Always under examination
“This is just the twelveth rally of my life” Kimi was telling exactly before the race with a little shyness, even modesty, but not to find justifications. Or maybe yes. Behind that mask apparently impenetrable, probably “Eyes of Ice “ Kimi must not often have been comfortable this year. Every time he had to face a new examination and just seldom he has obtained a pass mark. It wasn’t easy. No-one before him has ever faced the leap from F1 to rally so suddenly and at a so high level. Going, almost without net, to challenge against people like Loeb and friends, who know by heart the stages of the championship and who know how to prepare the right setup of the WRC car, is not easy at all. Neither is it for a F1 world champion. It even seems a presumptuous thing. And maybe it is a little. But the Räikkönen’s approach at the new sport was not presumptuous at all, on the contrary, it happened with humility. You have never seen a F1 champion or of another sport, leaving everything and beginning all over again, at the not so young age (for this sport) of 30. Kimi has begun in rallies when the others have reached the success and they are already thinking to stop. ...
All and now for Kimi.
Much more softer was the apprenticeship of Robert Kubica, the other F1 driver who loves rallies. The Polish races every time he can and always on the tarmac, at least so far. When he definitely moves to road races, he will be already a rally driver. Not Kimi. He didn’t give himself this time. He has wanted to try to do everything and immediatly, live. His balance sheet after six months is poor, but just because the target he chose was practically unattainable. In Sweden he was at his third race on ice, the second with a WRC car. He showed off himself in a festival of out of roads but he didn’t make big damages at the car and in those conditions is already something good. In Mexico he was at his debut on the gravel, with a top car, and he was going not bad at all. “He goes faster than music” they say in France when someone exaggerates and misses the beat. And Kimi in Mexico exaggerated, but simply because he wanted to go flat out. And we think it’s normal, for one whose job is to be a racing driver…

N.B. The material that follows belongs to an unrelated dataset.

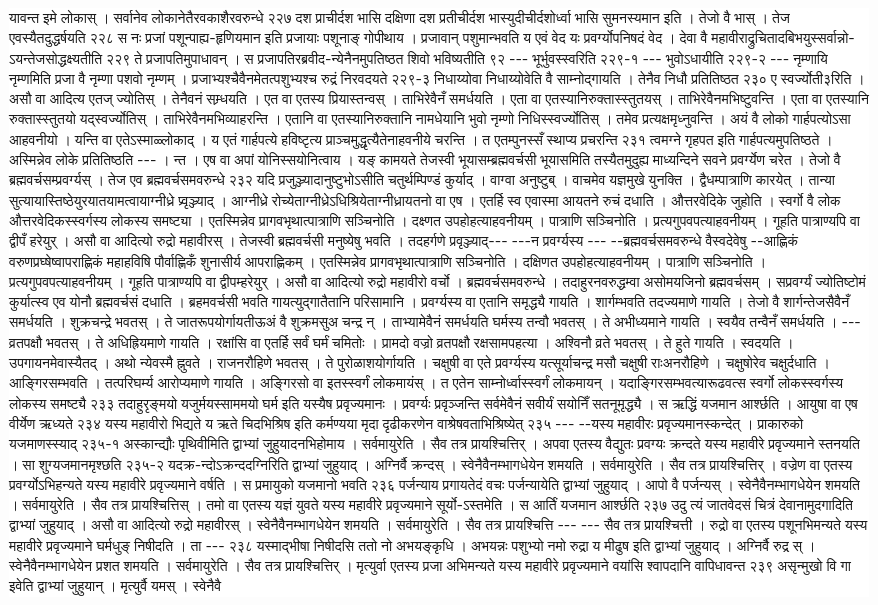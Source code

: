 यावन्त इमे लोकास्  ।  सर्वानेव लोकानेतैरवकाशैरवरुन्धे  २२७  दश प्राचीर्दश भासि दक्षिणा दश प्रतीचीर्दश भास्युदीचीर्दशोर्ध्वा भासि सुमनस्यमान इति  ।  तेजो वै भास्  ।  तेज एवस्यैतदुद्धर्षयति  २२८  स नः प्रजां पशून्पाह्य-हृणियमान इति प्रजायाः पशूनाङ् गोपीथाय  ।  प्रजावान् पशुमान्भवति य एवं वेद यः प्रवर्ग्योपनिषदं वेद  ।  देवा वै महावीराद्रुचितादबिभयुस्सर्वान्नो-ऽयन्तेजसोद्धक्ष्यतीति  २२९  ते प्रजापतिमुपाधावन्  ।  स प्रजापतिरब्रवीद-न्येनैनमुपतिष्ठत शिवो भविष्यतीति  ९२  ---  भूर्भुवस्स्वरिति  २२९-१  ---  भुवोऽधायीति  २२९-२  ---  नृम्णायि नृम्णमिति प्रजा वै नृम्णा पशवो नृम्णम्  ।  प्रजाभ्यश्चैवैनमेतत्पशुभ्यश्च रुद्रं  निरवदयते  २२९-३  निधाय्योवा निधाय्योवेति वै साम्नोद्गायति  ।  तेनैव निधौ प्रतितिष्ठत  २३०  ए स्वर्ज्योती३रिति  ।  असौ वा आदित्य एतज् ज्योतिस्  ।  तेनैवनं सम्र्धयति  ।  एत वा एतस्य प्रियास्तन्वस्  ।  ताभिरेवैनँ  समर्धयति  ।  एता वा एतस्यानिरुक्तास्स्तुतयस्  ।  ताभिरेवैनमभिष्टुवन्ति  ।  एता वा एतस्यानि रुक्तास्स्तुतयो यद्स्वर्ज्योतिस्  ।  ताभिरेवैनमभिव्याहरन्ति  ।  एतानि वा एतस्यानिरुक्तानि नामधेयानि भुवो नृम्णो निधिस्स्वर्ज्योतिस्  ।  तमेव प्रत्यक्षमृध्नुवन्ति  ।  अयं वै लोको गार्हपत्योऽसा आहवनीयो  ।  यन्ति वा एतेऽस्माळ्लोकाद्  ।  य एतं गार्हपत्ये हविष्टृत्य प्राञ्चमुद्धृत्यैतेनाहवनीये चरन्ति  ।  त एतम्पुनस्सँ स्थाप्य प्रचरन्ति  २३१  त्वमग्ने गृहपत इति गार्हपत्यमुपतिष्ठते  ।  अस्मिन्नेव लोके प्रतितिष्ठति  ---  । न्त  ।  एष वा अपां योनिस्सयोनित्वाय  ।  यङ् कामयते तेजस्वी भूयासम्ब्रह्मवर्चसी भूयासमिति तस्यैतमुदुह्य माध्यन्दिने सवने प्रवर्ग्येण चरेत  ।  तेजो वै ब्रह्मवर्चसम्प्रवर्ग्यस्  ।  तेज एव ब्रह्मवर्चसमवरुन्धे  २३२  यदि प्रजुञ्ज्यादानुष्टुभोऽसीति चतुर्थम्पिण्डं कुर्याद्  ।  वाग्वा अनुष्टुब्  ।  वाचमेव यज्ञमुखे युनक्ति  ।  द्वैधम्पात्राणि कारयेत्  ।  तान्या सुत्यायास्तिष्ठेयुरयातयामत्वायाग्नीध्रे प्र्वृञ्ज्याद्  ।  आग्नीध्रे रोच्येताग्नीध्रेऽधिश्रियेताग्नीध्रायतनो वा एष  ।  एतर्हि स्व एवास्मा आयतने रुचं दधाति  ।  औत्तरवेदिके जुहोति  ।  स्वर्गो वै लोक औत्तरवेदिकस्स्वर्गस्य लोकस्य समष्ट्या  ।  एतस्मिन्नेव प्रागवभृथात्पात्राणि सञ्चिनोति  ।  दक्ष्णत उपहोहत्याहवनीयम्  ।  पात्राणि सञ्चिनोति  ।  प्रत्यगुपवपत्याहवनीयम्  ।  गूहति पात्राण्यपि वा द्वीपँ  हरेयुर्  ।  असौ वा आदित्यो रुद्रो  महावीरस्  ।  तेजस्वी ब्रह्मवर्चसी मनुष्येषु भवति  ।  तदहर्गणे प्रवृञ्ज्याद्---  ---न प्रवर्ग्यस्य ---  --ब्रह्मवर्चसमवरुन्धे वैस्वदेवेषु --आह्णिकं वरुणप्रघ्षेष्वापराह्णिकं महाहविषि पौर्वाह्णिकँ  शुनासीर्य आपराह्णिकम्  ।  एतस्मिन्नेव प्रागवभृथात्पात्राणि सञ्चिनोति  ।  दक्षिणत उपहोहत्याहवनीयम्  ।  पात्राणि सञ्चिनोति  ।  प्रत्यगुपवपत्याहवनीयम्  ।  गूहति पात्राण्यपि वा द्वीपम्हरेयुर्  ।  असौ वा आदित्यो रुद्रो  महावीरो वर्चो  ।  ब्रह्मवर्चसमवरुन्धे  ।  तदाहुरनवरुद्धम्वा असोमयजिनो ब्रह्मवर्चसम्  ।  सप्रवर्ग्यं ज्योतिष्टोमं कुर्यात्स्व एव योनौ ब्रह्मवर्चसं दधाति  ।  ब्रहमवर्चसी भवति  गायत्युद्गातैतानि परिसामानि  ।  प्रवर्ग्यस्य वा एतानि समृद्ध्यै गायति  ।  शार्गम्भवति तदज्यमाणे गायति  ।  तेजो वै शार्गन्तेजसैवैनँ  समर्धयति  ।  शुक्रचन्द्रे  भवतस्  ।  ते जातरूपयोर्गायतीऊअं वै शुक्रमसुअ चन्द्र न्  ।  ताभ्यामेवैनं समर्धयति घर्मस्य तन्वौ भवतस्  ।  ते अभीध्यमाने गायति  ।  स्वयैव तन्वैनँ  समर्धयति  ।  ---  व्रतपक्षौ भवतस्  ।  ते अधिह्रियमाणे गायति  ।  रक्षांसि वा एतर्हि सर्वं घर्मं चमितोः  ।  प्रामदो वज्रो व्रतपक्षौ रक्षसामपहत्या  ।  अश्विनौ व्रते भवतस्  ।  ते हुते गायति  ।  स्वदयति  ।  उपगायनमेवास्यैतद्  ।  अथो न्येवस्मै ह्नुवते  ।  राजनरौहिणे भवतस्  ।  ते पुरोळाशयोर्गायति  ।  चक्षुषी वा एते प्रवर्ग्यस्य यत्सूर्याचन्द्र मसौ चक्षुषी राःअनरौहिणे  ।  चक्षुषोरेव चक्षुर्दधाति  ।  आङ्गिरसम्भवति  ।  तत्परिघर्म्य आरोप्यमाणे गायति  ।  अङ्गिरसो वा इतस्स्वर्गं लोकमायंस्  ।  त एतेन साम्नोर्ध्वास्स्वर्गं लोकमायन्  ।  यदाङ्गिरसम्भवत्यारूढवत्स स्वर्गो लोकस्स्वर्गस्य लोकस्य समष्ट्यै  २३३  तदाहुरृङ्मयो यजुर्मयस्साममयो घर्म इति यस्यैष प्रवृज्यमानः  ।  प्रवर्ग्यः प्रवृञ्जन्ति सर्वमेवैनं सवीर्यं सयोनिँ  सतनूमृद्ध्यै  ।  स ऋद्धिं यजमान आर्श्छति  ।  आयुषा वा एष वीर्येण ऋध्यते  २३४  यस्य महावीरो भिद्यते य ऋते चिदभिश्रिष इति कर्मण्यया मृदा दृढीकरणेन वाश्रेषवताभिश्रिष्येत्  २३५  ---  --यस्य महावीरः प्रवृज्यमानस्कन्देत्  ।  प्राकारुको यजमाणस्स्याद्  २३५-१  अस्कान्द्यौः पृथिवीमिति द्वाभ्यां जुहुयादनभिहोमाय  ।  सर्वमायुरेति  ।  सैव तत्र प्रायश्चित्तिर्  ।  अपवा एतस्य वैद्युतः प्रवग्यः क्रन्दते यस्य महावीरे प्रवृज्यमाने स्तनयति  ।  सा शुग्यजमानमृश्छति  २३५-२  यदक्र-न्दोऽक्रन्ददग्निरिति द्वाभ्यां जुहुयाद्  ।  अग्निर्वै क्रन्दस्  ।  स्वेनैवैनम्भागधेयेन शमयति  ।  सर्वमायुरेति  ।  सैव तत्र प्रायश्चित्तिर्  ।  वज्रेण वा एतस्य प्रवर्ग्योऽभिहन्यते यस्य महावीरे प्रवृज्यमाने वर्षति  ।  स प्रमायुको यजमानो भवति  २३६  पर्जन्याय प्रगायतेदं वचः पर्जन्यायेति द्वाभ्यां जुहुयाद्  ।  आपो वै पर्जन्यस्  ।  स्वेनैवैनम्भागधेयेन शमयति  ।  सर्वमायुरेति  ।  सैव तत्र प्रायश्चित्तिस्  ।  तमो वा एतस्य यज्ञं युवते यस्य महावीरे प्रवृज्यमाने सूर्यो-ऽस्तमेति  ।  स आर्तिं यजमान आर्श्छति  २३७  उदु त्यं जातवेदसं चित्रं देवानामुदगादिति द्वाभ्यां जुहुयाद्  ।  असौ वा आदित्यो रुद्रो  महावीरस्  ।  स्वेनैवैनम्भागधेयेन शमयति  ।  सर्वमायुरेति  ।  सैव तत्र प्रायश्चित्ति  ---  ---  सैव तत्र प्रायश्चित्ती  ।  रुद्रो  वा एतस्य पशूनभिमन्यते यस्य महावीरे प्रवृज्यमाने घर्मधुङ् निषीदति  ।  ता ---  २३८  यस्माद्भीषा निषीदसि ततो नो अभयङ्कृधि  ।  अभयन्नः पशुभ्यो नमो रुद्रा य मीढुष इति द्वाभ्यां जुहुयाद्  ।  अग्निर्वै रुद्र स्  ।  स्वेनैवैनम्भागधेयेन प्रशत शमयति  ।  सर्वमायुरेति  ।  सैव तत्र प्रायश्चित्तिर्  ।  मृत्युर्वा एतस्य प्रजा अभिमन्यते यस्य महावीरे प्रवृज्यमाने वयांसि श्वापदानि वापिधावन्त  २३९  असृन्मुखो वि गा इवेति द्वाभ्यां जुहुयान्  ।  मृत्युर्वै यमस्  ।  स्वेनैवै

Then there was Jordan where he got his first points. But the eighth place obtained in the Middle East rally didn’t satisfy him, and he let us know making a gesture with his hand. Then, the first ray of light, the fifth place in Turkey. Always with a huge gap from the top (over 6 minutes) but in front of much more experienced drivers than him, like for example Matthew Wilson. Who is young, experienced, and with a top package. “In Turkey I liked myself” whispers Kimi with a thread of a voice. After he missed the New Zealand, that was not in his schedule, Räikkönen arrived in Portugal, where “I had more difficulties than I expected and I was not able to do anything good” Iceman explains.
Now the tarmac is coming.
And now, Bulgaria, the promising tarmac after the good race at Lanterna, then Finland where he has already raced with the S2000, going fast, then again tarmac in Germany, a technical and difficult race. They are three rallies where Kimi can do really good. Then we have the great final, with two races certainly difficult for him like Japan and Wales and two ones on tarmac like France and Spain, where he might give a blow from his paw again. At the end Kimi will decide what to do, if he continues in those rallies which he loves or not. “No pressure, I’m not in hurry to decide”, he whispers.